Multiple workloads: Kyuubi can easily support multiple workloads by using one platform, one copy of data, and one SQL interface.
Scenarios
Interactive analytics: Kyuubi helps build an enterprise-level analytic platform for visualized interactive analytics on big data. The platform supports common computing frameworks. Kyuubi supports Java Database Connectivity (JDBC) and Open Database Connectivity (ODBC) interfaces. You can use SQL or business intelligence (BI) tools to access Kyuubi and efficiently perform queries. Kyuubi caches background engine instances at the user level to ensure computing resource sharing and quick response. This way, large amounts of data can be queried in parallel and the query results can be quickly returned.
Batch processing: Kyuubi provides an SQL interface for batch processing, especially for large-scale extract, transform, and load (ETL) processes. Kyuubi and its engines support independent storage and a number of data sources. Kyuubi isolates background engine instances at the connection level to improve computing resource isolation and stability.

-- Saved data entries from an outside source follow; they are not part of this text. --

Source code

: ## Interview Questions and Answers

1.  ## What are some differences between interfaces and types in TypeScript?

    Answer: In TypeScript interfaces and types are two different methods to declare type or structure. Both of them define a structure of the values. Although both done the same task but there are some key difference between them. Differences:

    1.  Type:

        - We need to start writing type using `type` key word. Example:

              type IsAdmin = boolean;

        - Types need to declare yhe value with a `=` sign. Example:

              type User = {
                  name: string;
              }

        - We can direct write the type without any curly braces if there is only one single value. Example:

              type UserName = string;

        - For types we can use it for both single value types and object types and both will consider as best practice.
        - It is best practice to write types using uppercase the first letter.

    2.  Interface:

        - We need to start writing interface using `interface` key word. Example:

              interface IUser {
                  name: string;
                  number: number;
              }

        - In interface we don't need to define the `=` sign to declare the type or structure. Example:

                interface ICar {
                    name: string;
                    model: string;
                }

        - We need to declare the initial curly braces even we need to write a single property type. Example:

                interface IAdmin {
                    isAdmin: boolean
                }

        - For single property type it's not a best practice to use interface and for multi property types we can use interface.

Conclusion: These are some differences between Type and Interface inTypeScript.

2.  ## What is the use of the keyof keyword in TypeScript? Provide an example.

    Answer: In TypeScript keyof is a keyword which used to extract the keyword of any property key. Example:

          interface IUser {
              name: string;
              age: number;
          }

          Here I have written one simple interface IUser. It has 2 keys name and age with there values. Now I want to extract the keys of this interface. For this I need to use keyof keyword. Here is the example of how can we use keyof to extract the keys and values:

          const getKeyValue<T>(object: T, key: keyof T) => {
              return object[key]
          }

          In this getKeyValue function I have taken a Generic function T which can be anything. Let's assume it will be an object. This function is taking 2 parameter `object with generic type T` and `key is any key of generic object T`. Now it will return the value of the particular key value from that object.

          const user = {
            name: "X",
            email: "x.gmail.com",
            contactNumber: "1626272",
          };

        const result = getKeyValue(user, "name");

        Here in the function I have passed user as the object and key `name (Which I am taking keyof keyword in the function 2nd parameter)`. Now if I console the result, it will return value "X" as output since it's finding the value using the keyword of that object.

Comparison among Kyuubi, Livy, and Spark Thrift Server
Item | Kyuubi | Livy | Spark Thrift Server |
Supported interfaces | SQL and Scala | SQL, Scala, Python, and R | SQL |
Supported engines | Spark, Flink, and Trino | Spark | Spark |
Spark version | Spark 3.x | Spark 2.x and Spark 3.x | Built-in Spark components |
Supported protocols | Thrift and JDBC | HTTP, and Thrift and JDBC | Thrift and JDBC |
Client | Kyuubi Beeline | HTTP Client | Spark Beeline |
High availability | Supported | Supported | Not supported |
Resource isolation | Supported | Supported | Not supported |
Lightweight Directory Access Protocol (LDAP) authentication | Supported | Supported | Supported |
Alibaba Cloud EMR version |
|
| All versions |